Only the lines from the beginning of the data through the line holding "distributions are corrected" belong in the answer, printed exactly and without pictures.

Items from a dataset
-*-*-
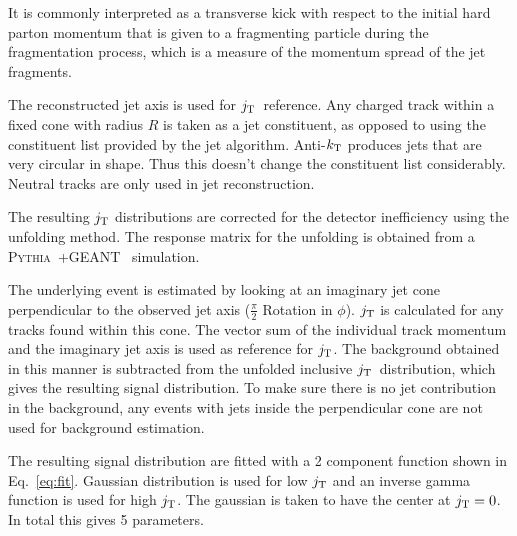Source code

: It is commonly interpreted as a transverse kick with respect to the initial hard parton momentum that is given to a fragmenting particle during the fragmentation process, which is a measure of the momentum spread of the jet fragments.

The reconstructed jet axis is used for $j_{\rm T}$ reference. Any charged track within a fixed cone with radius $R$ is taken as a jet constituent, as opposed to using the constituent list provided by the jet algorithm. Anti-$k_{\rm T}$ produces jets that are very circular in shape. Thus this doesn't change the constituent list considerably. Neutral tracks are only used in jet reconstruction.

The resulting $j_{\rm T}$ distributions are corrected for the detector inefficiency using the unfolding method. The response matrix for the unfolding is obtained from a \textsc{Pythia}~\cite{introPythia81}+GEANT~\cite{Agostinelli:2002hh,Asai:2015xno} simulation.


The underlying event is estimated by looking at an imaginary jet cone perpendicular to the observed jet axis ($\frac{\pi}{2}$ Rotation in $\phi$). $j_{\rm T}$ is calculated for any tracks found within this cone. The vector sum of the individual track momentum and the imaginary jet axis is used as reference for $j_{\rm T}$. The background obtained in this manner is subtracted from the unfolded inclusive $j_{\rm T}$ distribution, which gives the resulting signal distribution. To make sure there is no jet contribution in the background, any events with jets inside the perpendicular cone are not used for background estimation.



The resulting signal distribution are fitted with a 2 component function shown in Eq.~\ref{eq:fit}. Gaussian distribution is used for low $j_{\rm T}$ and an inverse gamma function is used for high $j_{\rm T}$. The gaussian is taken to have the center at $j_{\rm T} = 0$. In total this gives 5 parameters. ~\cite{ALICEjt}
-*-*-
> Reply
Source code

: It is commonly interpreted as a transverse kick with respect to the initial hard parton momentum that is given to a fragmenting particle during the fragmentation process, which is a measure of the momentum spread of the jet fragments.

The reconstructed jet axis is used for $j_{\rm T}$ reference. Any charged track within a fixed cone with radius $R$ is taken as a jet constituent, as opposed to using the constituent list provided by the jet algorithm. Anti-$k_{\rm T}$ produces jets that are very circular in shape. Thus this doesn't change the constituent list considerably. Neutral tracks are only used in jet reconstruction.

The resulting $j_{\rm T}$ distributions are corrected for the detector inefficiency using the unfolding method. The response matrix for the unfolding is obtained from a \textsc{Pythia}~\cite{introPythia81}+GEANT~\cite{Agostinelli:2002hh,Asai:2015xno} simulation.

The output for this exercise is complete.